ConSol-Monitoring / omd

OMD - Open Monitoring Distribution Labs Edition.
http://omd.consol.de
GNU General Public License v2.0
171 stars 35 forks source link

Upgrading to OMD 5.10 fails to start naemon #166

Closed dvnscr closed 1 year ago

dvnscr commented 1 year ago

After upgrade from OMD 5.00 to OMD 5.10 naemon did not start with an error:

/omd/sites/test/etc/init.d/naemon: line 38: /omd/sites/test/tmp/naemon/naemon.cfg: No such file or directory naemon configuration file /omd/sites/test/tmp/naemon/naemon.cfg not found. Terminating...

Had to create /omd/siste/test/tmp/naemon and /omd/site/test/tmp/naemon/{tmp,checkresults} directories by hand for it to start properly.

sni commented 1 year ago

tmp/ is a tmpfs and empty when started.

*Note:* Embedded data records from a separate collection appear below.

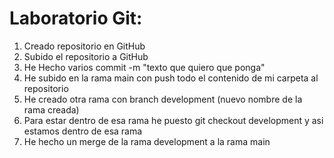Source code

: # Laboratorio Git:

1. Creado repositorio en GitHub
2. Subido el repositorio a GitHub
3. He Hecho varios commit -m "texto que quiero que ponga"
4. He subido en la rama main con push todo el contenido de mi carpeta al repositorio
5. He creado otra rama con branch development (nuevo nombre de la rama creada)
6. Para estar dentro de esa rama he puesto git checkout development y asi estamos dentro de esa rama
7. He hecho un merge de la rama development a la rama main
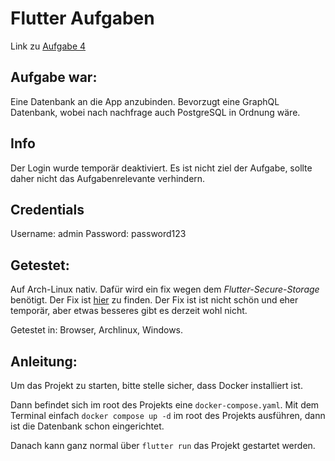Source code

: # Flutter Aufgaben

Link zu [Aufgabe 4](https://github.com/Tonka-de/cpd_2025_hello/tree/aufgabe4)

## Aufgabe war:

Eine Datenbank an die App anzubinden. Bevorzugt eine GraphQL Datenbank, wobei nach nachfrage auch PostgreSQL in Ordnung wäre.

## Info

Der Login wurde temporär deaktiviert. Es ist nicht ziel der Aufgabe, sollte daher nicht das Aufgabenrelevante verhindern.

## Credentials

Username: admin
Password: password123

## Getestet:

Auf Arch-Linux nativ. Dafür wird ein fix wegen dem _Flutter-Secure-Storage_ benötigt. Der Fix ist [hier](https://github.com/juliansteenbakker/flutter_secure_storage/issues/829#issuecomment-2824565287) zu finden. Der Fix ist ist nicht schön und eher temporär, aber etwas besseres gibt es derzeit wohl nicht.

Getestet in: Browser, Archlinux, Windows.

## Anleitung:

Um das Projekt zu starten, bitte stelle sicher, dass Docker installiert ist.

Dann befindet sich im root des Projekts eine `docker-compose.yaml`. Mit dem Terminal einfach `docker compose up -d` im root des Projekts ausführen, dann ist die Datenbank schon eingerichtet.

Danach kann ganz normal über `flutter run` das Projekt gestartet werden.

If it's an empty mountpoint, omd will mount the tmpfs and create those folders. But sometimes it happens that the mountpoint is not empty and contains some folders or files already. Then omd won't mount the tmpfs over it and won't create the folders. So you could omd stop the site, run omd umount and check if tmp/ is empty.

It should look like this:

OMD[test@centos7-64]:~$ omd umount
Unmounting temporary filesystem...OK
OMD[test@centos7-64]:~$ la tmp/
total 0
drwxr-xr-x. 2 test test   6 Jul 21 08:26 ./
drwxr-xr-x. 6 test test 227 Jul 21 08:26 ../
OMD[test@centos7-64]:~$ omd start naemon
Creating temporary filesystem /omd/sites/test/tmp...OK
Starting naemon...OK
dvnscr commented 1 year ago

It worked now. I.e.:

omd stop
omd umount
omd update site
omd start

What else is failing: nsca - didn't start, had to modify etc/nsca.cfg and uncomment server_address line with ip address. log:

Server address <any> port 5667: Name or service not known

lib/monitoring-plugins/check_http now gives "segmentation fault" error.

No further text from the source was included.